Ms. Savoy answered LDH's reconventional demand and opposed Mr. Semien's peremptory exception raising the objection of no cause of action. The record on appeal shows that the trial court never set LDH's reconventional demand for hearing. LDH prayed that its reconventional demand “be heard at the same time set for the hearing” on Ms. Savoy's requests for injunctive and other relief. The trial court signed an order on September 27, 2023, that set LDH's reconventional demand for hearing on “the 2nd day of October, 2023”. The hearing date was crossed through on that order. According to LDH, its reconventional demand remains “unresolved.”
Following the October 2, 2023 hearing, the trial court signed a judgment on October 17, 2023, which pertinently decreed:
This matter came on for hearing, of Plaintiff's Petition for Injunctive Relief Pursuant to the Public Records [Law] and Defendants’ Answer to Petition for Injunctive Relief Pursuant to the Public Records [Law], Peremptory Exception of No Cause of Action, and Reconventional Demand for Declaratory Judgment[6], on October 2, 2023.
***
After considering the pleadings, law, the argument of counsel, and the record, and for the oral reasons assigned by the Court on October 2, 2023:
IT IS ORDERED, ADJUDGED[,] AND DECREED that [P]laintiff's Petition for Injunctive Relief Pursuant to the Public Records [Law] be and it is hereby Granted;
IT IS FURTHER ORDERED, ADJUDGED[,] AND DECREED that [D]efendant shall make the approximately 4,600 emails comprising the records that are the subject of the Petition for Injunctive Relief Pursuant to the Public Records [Law], immediately available for viewing by [P]laintiff and that [D]efendant will have 45 days to produce, to [P]laintiff the emails [P]laintiff selects, from the approximately 4,600 emails;
IT IS FURTHER ORDERED, ADJUDGED[,] AND DECREED that a ruling on attorney's fees is deferred for 45 days or until the hearing, in this matter, scheduled for November 27, 2023.
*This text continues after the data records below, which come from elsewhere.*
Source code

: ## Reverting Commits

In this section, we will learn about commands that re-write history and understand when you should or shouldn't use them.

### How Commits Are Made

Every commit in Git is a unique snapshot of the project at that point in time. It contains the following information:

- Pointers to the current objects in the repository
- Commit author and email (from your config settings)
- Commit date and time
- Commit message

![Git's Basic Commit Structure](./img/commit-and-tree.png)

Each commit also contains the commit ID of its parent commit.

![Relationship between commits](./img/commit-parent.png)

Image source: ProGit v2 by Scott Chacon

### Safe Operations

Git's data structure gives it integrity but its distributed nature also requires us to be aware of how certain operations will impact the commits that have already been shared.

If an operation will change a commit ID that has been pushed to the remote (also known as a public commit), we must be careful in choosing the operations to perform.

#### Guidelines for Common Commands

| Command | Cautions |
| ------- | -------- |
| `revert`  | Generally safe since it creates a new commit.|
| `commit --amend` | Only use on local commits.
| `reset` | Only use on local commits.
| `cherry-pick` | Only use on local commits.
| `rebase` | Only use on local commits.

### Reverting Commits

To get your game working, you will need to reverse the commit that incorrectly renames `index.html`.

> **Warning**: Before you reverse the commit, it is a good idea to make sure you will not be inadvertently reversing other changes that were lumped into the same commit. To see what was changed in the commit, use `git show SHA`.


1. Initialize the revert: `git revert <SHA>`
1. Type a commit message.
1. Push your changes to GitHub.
On October 30, 2023, Defendants filed a motion for suspensive appeal of the trial court's October 17, 2023 judgment. In an order signed on November 8, 2023, the trial court denied Defendants’ motion for suspensive appeal. Defendants applied to this Court for supervisory review of that decision. This Court denied Defendants’ writ application as follows: “WRIT DENIED. The trial court's October 17, 2023 judgment is not a final and appealable judgment, as it does not resolve the [Plaintiff's demand for statutory penalties and is not designated as a final judgment. See La. [C.C.P.] arts. 1841, 1915.” Savoy v. State through Louisiana Dep't of Health, 2023-1256 (La. App. 1 Cir. 1/29/24), 2024 WL 323407, *1 (unpublished writ action).7
Thereafter, Defendants filed a motion to vacate the October 17, 2023 judgment; a peremptory exception raising the objection of no cause of action; and alternatively, a peremptory exception raising the objection of no right of action.8 As to Mr. Semien, Defendants argued that Ms. Savoy failed to state a cause of action that he is personally liable in solido with LDH, arguing that Mr. Semien is not the custodian of records for LDH but merely assisted the LDH custodian with the legal aspects of processing public records requests.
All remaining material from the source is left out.